Orley stoically accepted the criticism, waiting for the future to vindicate him, and it did. When the 1989 and 1990 Bordeaux was opened and consumed, it was exactly what Orley predicted. An economist with one equation defeated the entire wine-snob industry! Lucky for us, Orley made his data available to me, and we will estimate his regression now.
The wine regression
Download Orley's wine data here. The dependent variable is the wine price index, as quality is generally measured by the price it is sold. The other three variables are explanatory variables, and you estimate the regression exactly like the softball regression in the previous article, except that there are three instead of two explanatory variables. Those who forgot how to execute a regression can consult the YouTube tutorial here.
Figure 1—Regression Predicting Wine Quality
from regression predicted wine price = a0 + a1(winter rainfall)
+ a2(average temperature) + a3(harvest rainfall)
The first thing we ask from the regression output is whether each variable is statistically significant, meaning, can we really say the variable affects wine quality? Our rule is to deem a variable statistically significant if its p-value is 0.05 or less, and according to this rule they are all significant. Greater amounts of winter rainfall and growing season temperature really does increase the wine's future price, and more rainfall at harvests weakens its future expected price.
Orley did not just assess the influence of each climatic variables; he gave precise predictions, which means he plugged in the variables of winter rainfall, average temperature, and harvest rainfall for 1989 into the regression and it computed a very high price. The regression summarizes what happened in the past, and it found that in past years when climatic conditions were similar to 1989, those wines ended up selling for a high price. Naturally, 1989 should sell for a high price also.
Graphing the relationshiop between harvest rainfall and wine quality
If someone wanted to understand how harvest rainfall affects wine quality, but finds looking at the coefficients provides little insight, they are likely to want a graph of wine quality and harvest rainfall. This would be easy if harvest rainfall was the only explanatory variable, but what do with do with the other two?
The typical strategy is to assume all other variables equal their average from the data. This requires us to calculate the average winter rainfall using the same data the regression came from, and setting winter rainfall equal to this average. After doing the same thing for growing season temperature, the regression is reduced to one explanatory variable: harvest rainfall.
A quick remark about calculating averages, which can be done easily in Excel without a formula. Simply select all the data for the variable of interest and then look in the lower right-hand corner where it tell you the sum, the count (number of observations), and the average. Do this, and the winter rainfall average will equal 608.41 and the average temperature will be 16.48. Plug these numbers into the regression for the following result.
[Equation 2] predicted wine quality = -3.612871 + 0.000602(608.41) + 0.222877(16.48) - 0.000954(harvest rainfall) = 0.426457 - 0.000954(harvest rainfall)

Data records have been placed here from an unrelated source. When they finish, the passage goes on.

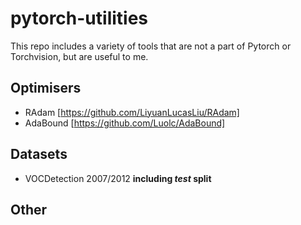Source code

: # pytorch-utilities
This repo includes a variety of tools that are not a part of Pytorch or Torchvision, but are useful to me.

## Optimisers
 - RAdam [https://github.com/LiyuanLucasLiu/RAdam]
 - AdaBound [https://github.com/Luolc/AdaBound]

## Datasets
 - VOCDetection 2007/2012 **including *test* split**

## Other
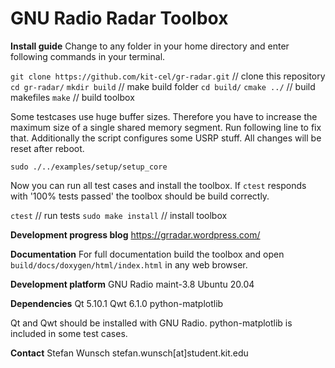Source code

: GNU Radio Radar Toolbox
========

**Install guide**
Change to any folder in your home directory and enter following commands in your terminal.

`git clone https://github.com/kit-cel/gr-radar.git` // clone this repository
`cd gr-radar/`
`mkdir build` // make build folder
`cd build/`
`cmake ../` // build makefiles
`make` // build toolbox

Some testcases use huge buffer sizes. Therefore you have to increase the maximum size of a single shared memory segment. Run following line to fix that. Additionally the script configures some USRP stuff. All changes will be reset after reboot.

`sudo ./../examples/setup/setup_core`

Now you can run all test cases and install the toolbox. If `ctest` responds with '100% tests passed' the toolbox should be build correctly.

`ctest` // run tests
`sudo make install` // install toolbox

**Development progress blog**
https://grradar.wordpress.com/

**Documentation**
For full documentation build the toolbox and open `build/docs/doxygen/html/index.html` in any web browser.


**Development platform**
GNU Radio maint-3.8
Ubuntu 20.04

**Dependencies**
Qt 5.10.1
Qwt 6.1.0
python-matplotlib


Qt and Qwt should be installed with GNU Radio. python-matplotlib is included in some test cases.

**Contact**
Stefan Wunsch
stefan.wunsch[at]student.kit.edu
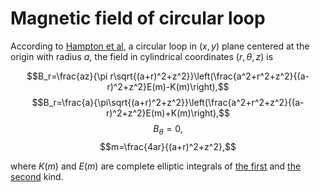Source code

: # Magnetic field of circular loop

According to [Hampton et
al](https://pubs.aip.org/aip/adv/article/10/6/065320/997382/Closed-form-expressions-for-the-magnetic-fields-of),
a circular loop in $(x,y)$ plane centered at the origin with radius
*a*, the field in cylindrical coordinates $(r,\theta,z)$ is

$$B_r=\frac{az}{\pi r\sqrt{(a+r)^2+z^2}}\left(\frac{a^2+r^2+z^2}{(a-r)^2+z^2}E(m)-K(m)\right),$$
$$B_r=\frac{a}{\pi\sqrt{(a+r)^2+z^2}}\left(\frac{a^2+r^2+z^2}{(a-r)^2+z^2}E(m)+K(m)\right),$$
$$B_{\theta}=0,$$
$$m=\frac{4ar}{(a+r)^2+z^2},$$

where $K(m)$ and $E(m)$ are complete elliptic integrals of [the
first](https://docs.scipy.org/doc/scipy/reference/generated/scipy.special.ellipk.html) and [the
second](https://docs.scipy.org/doc/scipy/reference/generated/scipy.special.ellipe.html#scipy.special.ellipe)
kind.
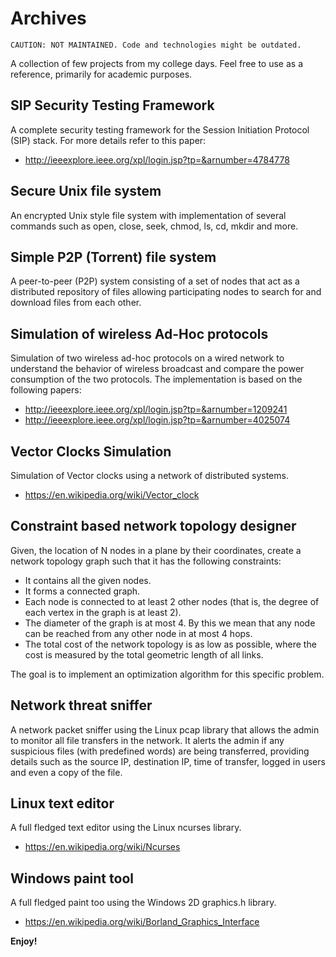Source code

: # Archives

    CAUTION: NOT MAINTAINED. Code and technologies might be outdated.

A collection of few projects from my college days. Feel free to use as a reference, primarily for academic purposes.

## SIP Security Testing Framework

A complete security testing framework for the Session Initiation Protocol (SIP) stack.
For more details refer to this paper: 
  - http://ieeexplore.ieee.org/xpl/login.jsp?tp=&arnumber=4784778

## Secure Unix file system

An encrypted Unix style file system with implementation of several commands such as open, close, seek, chmod, ls, cd, mkdir and more. 

## Simple P2P (Torrent) file system

A peer-to-peer (P2P) system consisting of a set of nodes that act as a distributed repository of files allowing participating nodes to search for and download files from each other.

## Simulation of wireless Ad-Hoc protocols

Simulation of two wireless ad-hoc protocols on a wired network to understand the behavior of wireless broadcast and compare the power consumption of the two protocols. The implementation is based on the following papers:
  - http://ieeexplore.ieee.org/xpl/login.jsp?tp=&arnumber=1209241
  - http://ieeexplore.ieee.org/xpl/login.jsp?tp=&arnumber=4025074

## Vector Clocks Simulation

Simulation of Vector clocks using a network of distributed systems.
  - https://en.wikipedia.org/wiki/Vector_clock

## Constraint based network topology designer

Given, the location of N nodes in a plane by their coordinates, create a network topology graph such that it has the following constraints:
  - It contains all the given nodes.
  - It forms a connected graph.
  - Each node is connected to at least 2 other nodes (that is, the degree of each vertex in the graph is at least 2).
  - The diameter of the graph is at most 4. By this we mean that any node can be reached from any other node in at most 4 hops.
  - The total cost of the network topology is as low as possible, where the cost is measured by the total geometric length of all links.

The goal is to implement an optimization algorithm for this specific problem.

## Network threat sniffer

A network packet sniffer using the Linux pcap library that allows the admin to monitor all file transfers in the network. It alerts the admin if any suspicious files (with predefined words) are being transferred, providing details such as the source IP, destination IP, time of transfer, logged in users and even a copy of the file.

## Linux text editor

A full fledged text editor using the Linux ncurses library.
  - https://en.wikipedia.org/wiki/Ncurses

## Windows paint tool

A full fledged paint too using the Windows 2D graphics.h library.
  - https://en.wikipedia.org/wiki/Borland_Graphics_Interface

**Enjoy!**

Now that the regression is reduced to one explanatory variable it can be easily graphed by inserting different values for harvest rainfall and plotting the results. One might pause and ask what values of harvest rainfall should be used? A logical answer, I believe, is to assume the minimum value is zero and the maximum value in the chart to be a little beyond the maximum value in the sample. That maximum value in the sample is 292, so plotting rainfall from 0 to 300 seems reasonable.
Figure 2—Graph From The Wine Regression
References
(1) Ayres, Ian. 2007. SuperCrunchers. Bantam Dell.